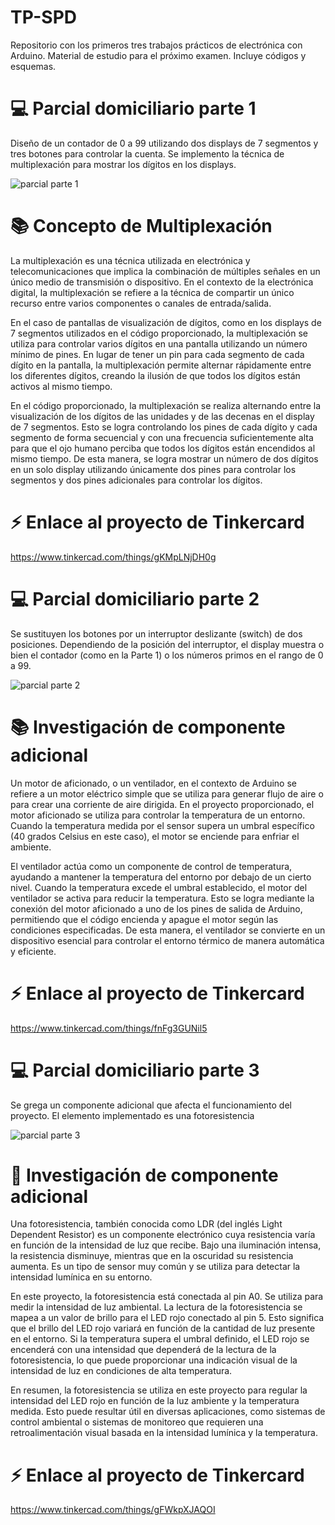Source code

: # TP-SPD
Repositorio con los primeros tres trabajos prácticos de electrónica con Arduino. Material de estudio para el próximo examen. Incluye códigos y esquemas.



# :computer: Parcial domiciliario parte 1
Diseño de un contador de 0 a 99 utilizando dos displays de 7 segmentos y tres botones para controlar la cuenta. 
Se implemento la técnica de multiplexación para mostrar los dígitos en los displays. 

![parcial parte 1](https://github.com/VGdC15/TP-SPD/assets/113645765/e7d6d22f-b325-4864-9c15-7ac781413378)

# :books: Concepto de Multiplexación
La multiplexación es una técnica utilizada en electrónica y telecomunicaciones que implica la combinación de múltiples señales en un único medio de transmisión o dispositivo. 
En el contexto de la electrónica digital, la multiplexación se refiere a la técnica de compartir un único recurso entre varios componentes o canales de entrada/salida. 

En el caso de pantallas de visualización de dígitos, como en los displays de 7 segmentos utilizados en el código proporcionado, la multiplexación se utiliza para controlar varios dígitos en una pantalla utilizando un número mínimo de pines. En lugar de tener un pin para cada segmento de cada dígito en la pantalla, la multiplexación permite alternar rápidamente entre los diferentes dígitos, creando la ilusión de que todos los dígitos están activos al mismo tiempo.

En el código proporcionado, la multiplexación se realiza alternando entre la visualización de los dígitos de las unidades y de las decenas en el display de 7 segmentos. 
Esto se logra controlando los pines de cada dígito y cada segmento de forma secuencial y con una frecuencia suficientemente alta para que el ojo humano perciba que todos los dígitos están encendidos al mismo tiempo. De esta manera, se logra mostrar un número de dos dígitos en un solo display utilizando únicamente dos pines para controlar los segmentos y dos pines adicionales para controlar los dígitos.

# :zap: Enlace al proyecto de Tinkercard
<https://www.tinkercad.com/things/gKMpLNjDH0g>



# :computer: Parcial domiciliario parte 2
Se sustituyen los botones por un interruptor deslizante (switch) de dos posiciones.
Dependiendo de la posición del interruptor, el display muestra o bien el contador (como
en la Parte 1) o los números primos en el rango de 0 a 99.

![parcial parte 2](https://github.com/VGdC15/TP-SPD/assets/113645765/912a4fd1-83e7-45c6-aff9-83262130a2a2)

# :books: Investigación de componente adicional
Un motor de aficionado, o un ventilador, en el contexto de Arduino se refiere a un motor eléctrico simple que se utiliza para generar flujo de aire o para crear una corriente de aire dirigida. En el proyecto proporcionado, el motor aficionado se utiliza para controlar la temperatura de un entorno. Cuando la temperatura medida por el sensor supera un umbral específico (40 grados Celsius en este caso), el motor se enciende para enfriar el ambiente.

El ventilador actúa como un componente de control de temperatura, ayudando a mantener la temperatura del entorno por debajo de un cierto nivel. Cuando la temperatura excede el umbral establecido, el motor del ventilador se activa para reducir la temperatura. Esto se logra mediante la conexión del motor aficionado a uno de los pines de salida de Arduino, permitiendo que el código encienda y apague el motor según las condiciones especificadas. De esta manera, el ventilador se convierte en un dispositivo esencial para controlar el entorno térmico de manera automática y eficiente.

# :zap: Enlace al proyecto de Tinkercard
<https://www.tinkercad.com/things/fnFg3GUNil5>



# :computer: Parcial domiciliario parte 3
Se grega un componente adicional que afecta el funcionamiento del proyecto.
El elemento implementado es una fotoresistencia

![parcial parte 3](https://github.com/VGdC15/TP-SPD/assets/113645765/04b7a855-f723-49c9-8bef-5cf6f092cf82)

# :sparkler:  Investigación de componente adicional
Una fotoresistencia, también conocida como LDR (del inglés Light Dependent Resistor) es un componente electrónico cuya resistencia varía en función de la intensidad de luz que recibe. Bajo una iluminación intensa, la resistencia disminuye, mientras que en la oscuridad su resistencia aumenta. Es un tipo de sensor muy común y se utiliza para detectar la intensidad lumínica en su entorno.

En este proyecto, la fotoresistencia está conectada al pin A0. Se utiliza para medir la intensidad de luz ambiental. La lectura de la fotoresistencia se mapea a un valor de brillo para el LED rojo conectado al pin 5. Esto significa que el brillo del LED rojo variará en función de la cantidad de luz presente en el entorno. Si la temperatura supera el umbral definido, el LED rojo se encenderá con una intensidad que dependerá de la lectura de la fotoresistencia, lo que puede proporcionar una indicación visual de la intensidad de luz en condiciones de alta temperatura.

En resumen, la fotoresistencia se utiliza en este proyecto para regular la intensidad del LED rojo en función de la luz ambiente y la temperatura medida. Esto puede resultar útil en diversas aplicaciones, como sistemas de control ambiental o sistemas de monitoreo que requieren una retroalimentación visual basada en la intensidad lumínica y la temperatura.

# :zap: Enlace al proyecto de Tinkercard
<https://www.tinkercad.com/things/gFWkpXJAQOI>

_THE PROBLEM:_
Pictures aside, retype all of the entries word for word.

_EXPECTED ANSWER:_
Source code

: # TP-SPD
Repositorio con los primeros tres trabajos prácticos de electrónica con Arduino. Material de estudio para el próximo examen. Incluye códigos y esquemas.



# :computer: Parcial domiciliario parte 1
Diseño de un contador de 0 a 99 utilizando dos displays de 7 segmentos y tres botones para controlar la cuenta. 
Se implemento la técnica de multiplexación para mostrar los dígitos en los displays. 

![parcial parte 1](https://github.com/VGdC15/TP-SPD/assets/113645765/e7d6d22f-b325-4864-9c15-7ac781413378)

# :books: Concepto de Multiplexación
La multiplexación es una técnica utilizada en electrónica y telecomunicaciones que implica la combinación de múltiples señales en un único medio de transmisión o dispositivo. 
En el contexto de la electrónica digital, la multiplexación se refiere a la técnica de compartir un único recurso entre varios componentes o canales de entrada/salida. 

En el caso de pantallas de visualización de dígitos, como en los displays de 7 segmentos utilizados en el código proporcionado, la multiplexación se utiliza para controlar varios dígitos en una pantalla utilizando un número mínimo de pines. En lugar de tener un pin para cada segmento de cada dígito en la pantalla, la multiplexación permite alternar rápidamente entre los diferentes dígitos, creando la ilusión de que todos los dígitos están activos al mismo tiempo.

En el código proporcionado, la multiplexación se realiza alternando entre la visualización de los dígitos de las unidades y de las decenas en el display de 7 segmentos. 
Esto se logra controlando los pines de cada dígito y cada segmento de forma secuencial y con una frecuencia suficientemente alta para que el ojo humano perciba que todos los dígitos están encendidos al mismo tiempo. De esta manera, se logra mostrar un número de dos dígitos en un solo display utilizando únicamente dos pines para controlar los segmentos y dos pines adicionales para controlar los dígitos.

# :zap: Enlace al proyecto de Tinkercard
<https://www.tinkercad.com/things/gKMpLNjDH0g>



# :computer: Parcial domiciliario parte 2
Se sustituyen los botones por un interruptor deslizante (switch) de dos posiciones.
Dependiendo de la posición del interruptor, el display muestra o bien el contador (como
en la Parte 1) o los números primos en el rango de 0 a 99.

![parcial parte 2](https://github.com/VGdC15/TP-SPD/assets/113645765/912a4fd1-83e7-45c6-aff9-83262130a2a2)

# :books: Investigación de componente adicional
Un motor de aficionado, o un ventilador, en el contexto de Arduino se refiere a un motor eléctrico simple que se utiliza para generar flujo de aire o para crear una corriente de aire dirigida. En el proyecto proporcionado, el motor aficionado se utiliza para controlar la temperatura de un entorno. Cuando la temperatura medida por el sensor supera un umbral específico (40 grados Celsius en este caso), el motor se enciende para enfriar el ambiente.

El ventilador actúa como un componente de control de temperatura, ayudando a mantener la temperatura del entorno por debajo de un cierto nivel. Cuando la temperatura excede el umbral establecido, el motor del ventilador se activa para reducir la temperatura. Esto se logra mediante la conexión del motor aficionado a uno de los pines de salida de Arduino, permitiendo que el código encienda y apague el motor según las condiciones especificadas. De esta manera, el ventilador se convierte en un dispositivo esencial para controlar el entorno térmico de manera automática y eficiente.

# :zap: Enlace al proyecto de Tinkercard
<https://www.tinkercad.com/things/fnFg3GUNil5>



# :computer: Parcial domiciliario parte 3
Se grega un componente adicional que afecta el funcionamiento del proyecto.
El elemento implementado es una fotoresistencia

![parcial parte 3](https://github.com/VGdC15/TP-SPD/assets/113645765/04b7a855-f723-49c9-8bef-5cf6f092cf82)

# :sparkler:  Investigación de componente adicional
Una fotoresistencia, también conocida como LDR (del inglés Light Dependent Resistor) es un componente electrónico cuya resistencia varía en función de la intensidad de luz que recibe. Bajo una iluminación intensa, la resistencia disminuye, mientras que en la oscuridad su resistencia aumenta. Es un tipo de sensor muy común y se utiliza para detectar la intensidad lumínica en su entorno.

En este proyecto, la fotoresistencia está conectada al pin A0. Se utiliza para medir la intensidad de luz ambiental. La lectura de la fotoresistencia se mapea a un valor de brillo para el LED rojo conectado al pin 5. Esto significa que el brillo del LED rojo variará en función de la cantidad de luz presente en el entorno. Si la temperatura supera el umbral definido, el LED rojo se encenderá con una intensidad que dependerá de la lectura de la fotoresistencia, lo que puede proporcionar una indicación visual de la intensidad de luz en condiciones de alta temperatura.

En resumen, la fotoresistencia se utiliza en este proyecto para regular la intensidad del LED rojo en función de la luz ambiente y la temperatura medida. Esto puede resultar útil en diversas aplicaciones, como sistemas de control ambiental o sistemas de monitoreo que requieren una retroalimentación visual basada en la intensidad lumínica y la temperatura.

# :zap: Enlace al proyecto de Tinkercard
<https://www.tinkercad.com/things/gFWkpXJAQOI>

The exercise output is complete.